- _MATERIALS PROVIDED_:
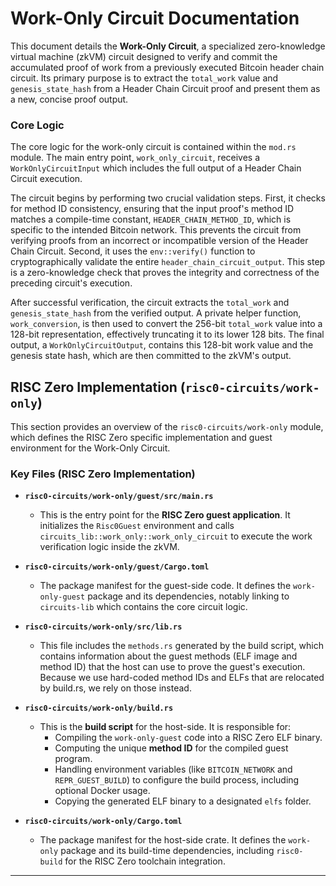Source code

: # Work-Only Circuit Documentation

This document details the **Work-Only Circuit**, a specialized zero-knowledge virtual machine (zkVM) circuit designed to verify and commit the accumulated proof of work from a previously executed Bitcoin header chain circuit. Its primary purpose is to extract the `total_work` value and `genesis_state_hash` from a Header Chain Circuit proof and present them as a new, concise proof output.

### Core Logic

The core logic for the work-only circuit is contained within the `mod.rs` module. The main entry point, `work_only_circuit`, receives a `WorkOnlyCircuitInput` which includes the full output of a Header Chain Circuit execution.

The circuit begins by performing two crucial validation steps. First, it checks for method ID consistency, ensuring that the input proof's method ID matches a compile-time constant, `HEADER_CHAIN_METHOD_ID`, which is specific to the intended Bitcoin network. This prevents the circuit from verifying proofs from an incorrect or incompatible version of the Header Chain Circuit. Second, it uses the `env::verify()` function to cryptographically validate the entire `header_chain_circuit_output`. This step is a zero-knowledge check that proves the integrity and correctness of the preceding circuit's execution.

After successful verification, the circuit extracts the `total_work` and `genesis_state_hash` from the verified output. A private helper function, `work_conversion`, is then used to convert the 256-bit `total_work` value into a 128-bit representation, effectively truncating it to its lower 128 bits. The final output, a `WorkOnlyCircuitOutput`, contains this 128-bit work value and the genesis state hash, which are then committed to the zkVM's output.

## RISC Zero Implementation (`risc0-circuits/work-only`)

This section provides an overview of the `risc0-circuits/work-only` module, which defines the RISC Zero specific implementation and guest environment for the Work-Only Circuit.

### Key Files (RISC Zero Implementation)

  * **`risc0-circuits/work-only/guest/src/main.rs`**

      * This is the entry point for the **RISC Zero guest application**. It initializes the `Risc0Guest` environment and calls `circuits_lib::work_only::work_only_circuit` to execute the work verification logic inside the zkVM.

  * **`risc0-circuits/work-only/guest/Cargo.toml`**

      * The package manifest for the guest-side code. It defines the `work-only-guest` package and its dependencies, notably linking to `circuits-lib` which contains the core circuit logic.

  * **`risc0-circuits/work-only/src/lib.rs`**

      * This file includes the `methods.rs` generated by the build script, which contains information about the guest methods (ELF image and method ID) that the host can use to prove the guest's execution. Because we use hard-coded method IDs and ELFs that are relocated by build.rs, we rely on those instead.

  * **`risc0-circuits/work-only/build.rs`**

      * This is the **build script** for the host-side. It is responsible for:
          * Compiling the `work-only-guest` code into a RISC Zero ELF binary.
          * Computing the unique **method ID** for the compiled guest program.
          * Handling environment variables (like `BITCOIN_NETWORK` and `REPR_GUEST_BUILD`) to configure the build process, including optional Docker usage.
          * Copying the generated ELF binary to a designated `elfs` folder.

  * **`risc0-circuits/work-only/Cargo.toml`**

      * The package manifest for the host-side crate. It defines the `work-only` package and its build-time dependencies, including `risc0-build` for the RISC Zero toolchain integration.

-----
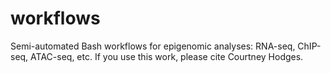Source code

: # workflows
Semi-automated Bash workflows for epigenomic analyses: RNA-seq, ChIP-seq, ATAC-seq, etc.
If you use this work, please cite Courtney Hodges.
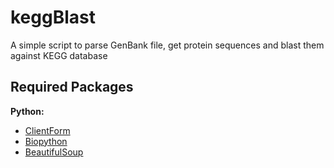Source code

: # keggBlast

A simple script to parse GenBank file, get protein sequences and blast them against KEGG database


Required Packages
------

**Python:**

- [ClientForm](https://pypi.python.org/pypi/ClientForm/0.2.10)
- [Biopython](http://biopython.org/wiki/Main_Page)
- [BeautifulSoup](http://www.crummy.com/software/BeautifulSoup/)
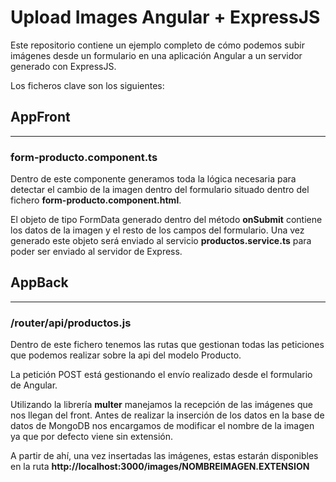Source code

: # Upload Images Angular + ExpressJS

Este repositorio contiene un ejemplo completo de cómo podemos subir imágenes desde un formulario en una aplicación Angular a un servidor generado con ExpressJS.

Los ficheros clave son los siguientes:

## AppFront
---

### form-producto.component.ts

Dentro de este componente generamos toda la lógica necesaria para detectar el cambio de la imagen dentro del formulario situado dentro del fichero **form-producto.component.html**. 

El objeto de tipo FormData generado dentro del método **onSubmit** contiene los datos de la imagen y el resto de los campos del formulario. Una vez generado este objeto será enviado al servicio **productos.service.ts** para poder ser enviado al servidor de Express.

## AppBack
---

### /router/api/productos.js

Dentro de este fichero tenemos las rutas que gestionan todas las peticiones que podemos realizar sobre la api del modelo Producto.

La petición POST está gestionando el envío realizado desde el formulario de Angular. 

Utilizando la librería **multer** manejamos la recepción de las imágenes que nos llegan del front. Antes de realizar la inserción de los datos en la base de datos de MongoDB nos encargamos de modificar el nombre de la imagen ya que por defecto viene sin extensión.

A partir de ahí, una vez insertadas las imágenes, estas estarán disponibles en la ruta **http://localhost:3000/images/NOMBREIMAGEN.EXTENSION**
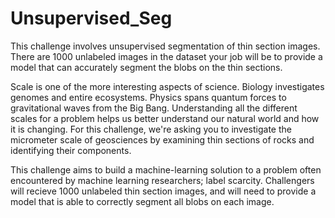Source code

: # Unsupervised_Seg

This challenge involves unsupervised segmentation of thin section images. There are 1000 unlabeled images in the dataset your job will be to provide a model that can accurately segment the blobs on the thin sections.

Scale is one of the more interesting aspects of science.  Biology investigates genomes and entire ecosystems.  Physics spans quantum forces to gravitational waves from the Big Bang.  Understanding all the different scales for a problem helps us better understand our natural world and how it is changing.  For this challenge, we're asking you to investigate the micrometer scale of geosciences by examining thin sections of rocks and identifying their components.

This challenge aims to build a machine-learning solution to a problem often encountered by machine learning researchers; label scarcity. Challengers will recieve 1000 unlabeled thin section images, and will need to provide a model that is able to correctly segment all blobs on each image.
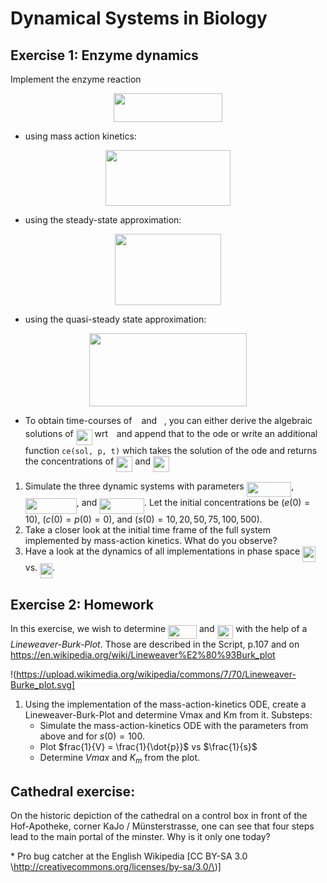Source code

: Dynamical Systems in Biology 
============================


Exercise 1: Enzyme dynamics
---------------------------

Implement the enzyme reaction

<p align="center"><img src="/Exercises/tex/ebbb92b4fc654e56924c810ec5759384.svg?invert_in_darkmode&sanitize=true" align=middle width=173.5165806pt height=46.36403144999999pt/></p>

-   using mass action kinetics:

<p align="center"><img src="/Exercises/tex/f18680f89433340961ebba8cf3aa58dd.svg?invert_in_darkmode&sanitize=true" align=middle width=199.3163667pt height=88.58448225pt/></p>






-   using the steady-state approximation:

<p align="center"><img src="/Exercises/tex/2ad00bf15ed38c11695f1224a4b8dd61.svg?invert_in_darkmode&sanitize=true" align=middle width=170.64354285pt height=113.59650719999999pt/></p>



-   using the quasi-steady state approximation:

<p align="center"><img src="/Exercises/tex/d187460ee5a9dcabd2f36bf6724364cf.svg?invert_in_darkmode&sanitize=true" align=middle width=252.24619365pt height=117.87457769999999pt/></p>




* To obtain time-courses of <img src="/Exercises/tex/3e18a4a28fdee1744e5e3f79d13b9ff6.svg?invert_in_darkmode&sanitize=true" align=middle width=7.11380504999999pt height=14.15524440000002pt/> and <img src="/Exercises/tex/8cd34385ed61aca950a6b06d09fb50ac.svg?invert_in_darkmode&sanitize=true" align=middle width=7.654137149999991pt height=14.15524440000002pt/>, you can either derive the algebraic solutions of <img src="/Exercises/tex/07ea40d17118bb2399c9a9bb5ecc5d66.svg?invert_in_darkmode&sanitize=true" align=middle width=25.83533534999999pt height=24.65753399999998pt/> wrt <img src="/Exercises/tex/4f4f4e395762a3af4575de74c019ebb5.svg?invert_in_darkmode&sanitize=true" align=middle width=5.936097749999991pt height=20.221802699999984pt/> and append that to the ode or write an additional function `ce(sol, p, t)` which takes the solution of the ode and returns the concentrations of <img src="/Exercises/tex/df334c035e4c5d094ae76b2c6f529f3c.svg?invert_in_darkmode&sanitize=true" align=middle width=26.37566909999999pt height=24.65753399999998pt/> and <img src="/Exercises/tex/07ea40d17118bb2399c9a9bb5ecc5d66.svg?invert_in_darkmode&sanitize=true" align=middle width=25.83533534999999pt height=24.65753399999998pt/>



1. Simulate the three dynamic systems with parameters <img src="/Exercises/tex/13f4a5e304e36b9bef73a21d70eda5ab.svg?invert_in_darkmode&sanitize=true" align=middle width=71.64004319999998pt height=24.65753399999998pt/>, <img src="/Exercises/tex/17f7bc0a246c0007404a5346ae28b839.svg?invert_in_darkmode&sanitize=true" align=middle width=81.91404044999999pt height=24.65753399999998pt/>, and <img src="/Exercises/tex/d4a645697d2f7de7f18500c8f4807ac4.svg?invert_in_darkmode&sanitize=true" align=middle width=71.64004319999998pt height=24.65753399999998pt/>. 
    Let the initial concentrations be $(e(0) = 10)$, $(c(0) = p(0) = 0)$, and $(s(0) = 10, 20, 50, 75, 100, 500)$. 
1. Take a closer look at the initial time frame of the full system implemented by mass-action kinetics. What do you observe?
1. Have a look at the dynamics of all implementations in phase space <img src="/Exercises/tex/04c429e9e93ade50366c838485173e34.svg?invert_in_darkmode&sanitize=true" align=middle width=20.49091274999999pt height=24.65753399999998pt/> vs. <img src="/Exercises/tex/bd972c06c10dc1121597b5779d02eb90.svg?invert_in_darkmode&sanitize=true" align=middle width=19.89923759999999pt height=24.65753399999998pt/>.


Exercise 2: Homework
---------------------------

In this exercise, we wish to determine <img src="/Exercises/tex/1651e099d41a2ec1ecfb1a213c0b778f.svg?invert_in_darkmode&sanitize=true" align=middle width=45.759273449999995pt height=22.465723500000017pt/> and <img src="/Exercises/tex/130852624aca82645bbc10d3d44396c2.svg?invert_in_darkmode&sanitize=true" align=middle width=25.62606254999999pt height=22.465723500000017pt/> with the help of a *Lineweaver-Burk-Plot*.
Those are described in the Script, p.107 and on https://en.wikipedia.org/wiki/Lineweaver%E2%80%93Burk_plot 

!(https://upload.wikimedia.org/wikipedia/commons/7/70/Lineweaver-Burke_plot.svg]



1. Using the implementation of the mass-action-kinetics ODE, create a Lineweaver-Burk-Plot and determine Vmax and Km from it. Substeps:
    * Simulate the mass-action-kinetics ODE  with the parameters from above and for $s(0) = 100$.
    * Plot $frac{1}{V} = \frac{1}{\dot{p}}$ vs $\frac{1}{s}$ 
    * Determine $Vmax$ and $K_m$ from the plot.
    




Cathedral exercise:
-------------------

On the historic depiction of the cathedral on a control box in front of
the Hof-Apotheke, corner KaJo / Münsterstrasse, one can see that four
steps lead to the main portal of the minster. Why is it only one today?


\* Pro bug catcher at the English Wikipedia \[CC BY-SA 3.0 \http://creativecommons.org/licenses/by-sa/3.0/\)\]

- _EXERCISE GOAL_: Count the lines of the material holding "approximation". Report the number alone.

- _RESULT FOR THIS EXERCISE_: 2